Materials provided.
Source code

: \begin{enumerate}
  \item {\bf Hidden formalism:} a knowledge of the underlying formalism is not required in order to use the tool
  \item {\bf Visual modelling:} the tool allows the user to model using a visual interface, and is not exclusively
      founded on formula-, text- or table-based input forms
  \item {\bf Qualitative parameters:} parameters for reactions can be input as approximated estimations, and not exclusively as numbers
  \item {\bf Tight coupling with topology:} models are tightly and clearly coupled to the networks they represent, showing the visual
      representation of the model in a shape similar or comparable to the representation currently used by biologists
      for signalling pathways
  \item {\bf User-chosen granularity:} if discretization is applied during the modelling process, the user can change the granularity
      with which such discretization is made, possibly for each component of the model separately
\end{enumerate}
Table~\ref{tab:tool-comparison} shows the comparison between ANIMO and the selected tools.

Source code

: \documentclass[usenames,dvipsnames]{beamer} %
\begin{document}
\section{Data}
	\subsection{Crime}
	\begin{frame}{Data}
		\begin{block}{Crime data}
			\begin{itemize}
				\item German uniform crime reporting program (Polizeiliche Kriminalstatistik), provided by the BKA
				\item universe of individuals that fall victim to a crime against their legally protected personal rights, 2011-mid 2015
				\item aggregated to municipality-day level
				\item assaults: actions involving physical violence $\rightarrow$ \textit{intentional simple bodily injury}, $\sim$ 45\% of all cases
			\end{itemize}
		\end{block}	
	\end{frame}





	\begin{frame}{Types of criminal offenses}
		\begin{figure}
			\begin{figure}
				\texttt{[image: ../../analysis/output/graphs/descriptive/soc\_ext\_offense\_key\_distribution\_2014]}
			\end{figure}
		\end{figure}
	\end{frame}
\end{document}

...

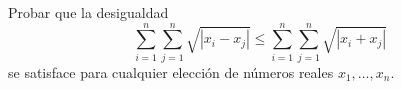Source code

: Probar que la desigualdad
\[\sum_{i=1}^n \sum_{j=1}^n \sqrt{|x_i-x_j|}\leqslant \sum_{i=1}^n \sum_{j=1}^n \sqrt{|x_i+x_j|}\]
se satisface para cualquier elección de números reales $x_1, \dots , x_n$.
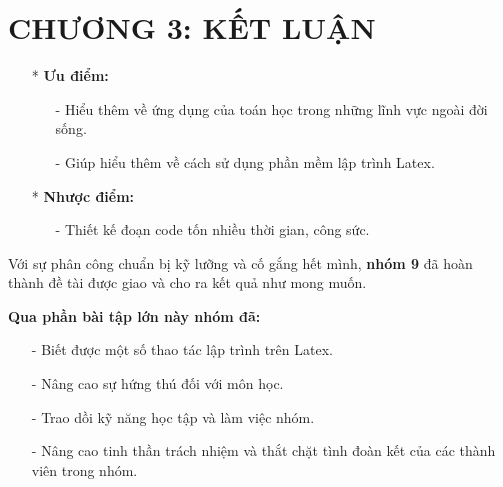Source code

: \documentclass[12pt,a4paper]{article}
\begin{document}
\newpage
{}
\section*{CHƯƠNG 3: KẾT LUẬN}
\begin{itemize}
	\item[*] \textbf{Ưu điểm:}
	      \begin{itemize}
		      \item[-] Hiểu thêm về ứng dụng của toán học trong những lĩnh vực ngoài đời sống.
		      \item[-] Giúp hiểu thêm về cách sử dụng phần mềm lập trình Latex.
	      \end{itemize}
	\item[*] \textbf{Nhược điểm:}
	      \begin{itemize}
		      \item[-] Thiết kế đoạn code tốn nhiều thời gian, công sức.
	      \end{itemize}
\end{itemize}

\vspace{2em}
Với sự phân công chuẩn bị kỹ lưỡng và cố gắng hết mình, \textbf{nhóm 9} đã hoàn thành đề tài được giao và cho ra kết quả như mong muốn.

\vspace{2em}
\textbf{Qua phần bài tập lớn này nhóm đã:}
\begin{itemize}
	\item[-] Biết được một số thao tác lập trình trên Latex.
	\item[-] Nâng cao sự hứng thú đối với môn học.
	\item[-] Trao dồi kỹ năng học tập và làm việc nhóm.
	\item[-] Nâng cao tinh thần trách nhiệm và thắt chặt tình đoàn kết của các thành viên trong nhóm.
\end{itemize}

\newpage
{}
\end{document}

* * *

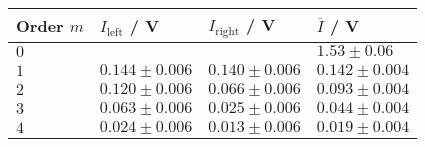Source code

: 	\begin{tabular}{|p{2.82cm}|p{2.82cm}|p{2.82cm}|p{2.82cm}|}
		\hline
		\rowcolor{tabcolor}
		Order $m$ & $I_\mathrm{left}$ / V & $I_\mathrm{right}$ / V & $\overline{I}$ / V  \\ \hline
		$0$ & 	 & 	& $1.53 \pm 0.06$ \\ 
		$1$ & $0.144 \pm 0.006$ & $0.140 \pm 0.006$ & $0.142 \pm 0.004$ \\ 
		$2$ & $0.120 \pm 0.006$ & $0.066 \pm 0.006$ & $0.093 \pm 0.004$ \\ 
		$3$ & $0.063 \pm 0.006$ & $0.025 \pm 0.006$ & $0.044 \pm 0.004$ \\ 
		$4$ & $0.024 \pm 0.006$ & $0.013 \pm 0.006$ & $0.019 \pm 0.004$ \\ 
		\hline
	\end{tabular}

Task prompt. Find the lines above holding the word "Nâng" and show them.

Answer to this problem.
	\item[-] Nâng cao sự hứng thú đối với môn học.
	\item[-] Nâng cao tinh thần trách nhiệm và thắt chặt tình đoàn kết của các thành viên trong nhóm.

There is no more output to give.